----- WORKING DATA

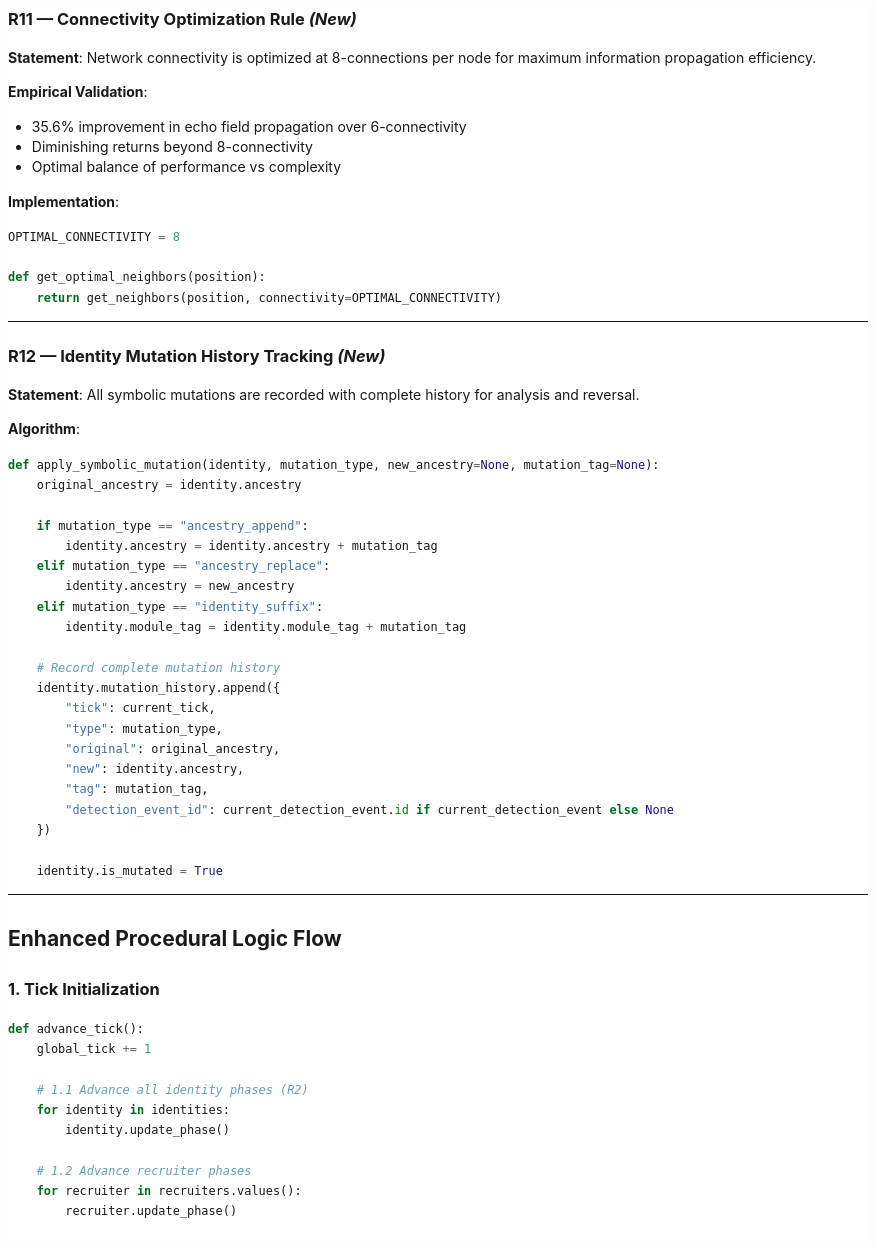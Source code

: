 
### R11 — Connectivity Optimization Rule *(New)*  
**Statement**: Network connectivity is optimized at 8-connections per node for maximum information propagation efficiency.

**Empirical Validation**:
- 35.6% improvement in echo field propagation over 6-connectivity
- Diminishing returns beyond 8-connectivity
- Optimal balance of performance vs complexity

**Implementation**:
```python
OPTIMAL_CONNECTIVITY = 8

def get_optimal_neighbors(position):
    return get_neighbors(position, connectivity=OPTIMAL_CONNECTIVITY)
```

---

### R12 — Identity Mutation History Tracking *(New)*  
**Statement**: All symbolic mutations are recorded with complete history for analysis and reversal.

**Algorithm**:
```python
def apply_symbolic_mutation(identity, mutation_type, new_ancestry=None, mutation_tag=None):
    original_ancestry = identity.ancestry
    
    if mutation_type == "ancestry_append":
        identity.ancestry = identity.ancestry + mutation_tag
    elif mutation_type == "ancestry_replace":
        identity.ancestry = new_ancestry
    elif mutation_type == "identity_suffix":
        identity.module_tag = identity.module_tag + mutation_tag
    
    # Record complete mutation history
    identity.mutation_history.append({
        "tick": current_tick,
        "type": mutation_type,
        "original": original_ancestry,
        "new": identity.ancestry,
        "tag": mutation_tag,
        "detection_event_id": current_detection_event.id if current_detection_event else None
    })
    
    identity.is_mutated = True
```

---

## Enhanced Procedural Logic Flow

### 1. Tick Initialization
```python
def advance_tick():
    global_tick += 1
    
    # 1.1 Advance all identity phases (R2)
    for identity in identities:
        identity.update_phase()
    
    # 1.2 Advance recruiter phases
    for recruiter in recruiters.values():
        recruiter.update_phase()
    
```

----------

## TASK BRIEF
Everything from the first line of the entries through the line that contains "### 1. Tick Initialization" is to be reproduced exactly, except the pictures.

## RESULT
Source code

: 
### R11 — Connectivity Optimization Rule *(New)*  
**Statement**: Network connectivity is optimized at 8-connections per node for maximum information propagation efficiency.

**Empirical Validation**:
- 35.6% improvement in echo field propagation over 6-connectivity
- Diminishing returns beyond 8-connectivity
- Optimal balance of performance vs complexity

**Implementation**:
```python
OPTIMAL_CONNECTIVITY = 8

def get_optimal_neighbors(position):
    return get_neighbors(position, connectivity=OPTIMAL_CONNECTIVITY)
```

---

### R12 — Identity Mutation History Tracking *(New)*  
**Statement**: All symbolic mutations are recorded with complete history for analysis and reversal.

**Algorithm**:
```python
def apply_symbolic_mutation(identity, mutation_type, new_ancestry=None, mutation_tag=None):
    original_ancestry = identity.ancestry
    
    if mutation_type == "ancestry_append":
        identity.ancestry = identity.ancestry + mutation_tag
    elif mutation_type == "ancestry_replace":
        identity.ancestry = new_ancestry
    elif mutation_type == "identity_suffix":
        identity.module_tag = identity.module_tag + mutation_tag
    
    # Record complete mutation history
    identity.mutation_history.append({
        "tick": current_tick,
        "type": mutation_type,
        "original": original_ancestry,
        "new": identity.ancestry,
        "tag": mutation_tag,
        "detection_event_id": current_detection_event.id if current_detection_event else None
    })
    
    identity.is_mutated = True
```

---

## Enhanced Procedural Logic Flow

### 1. Tick Initialization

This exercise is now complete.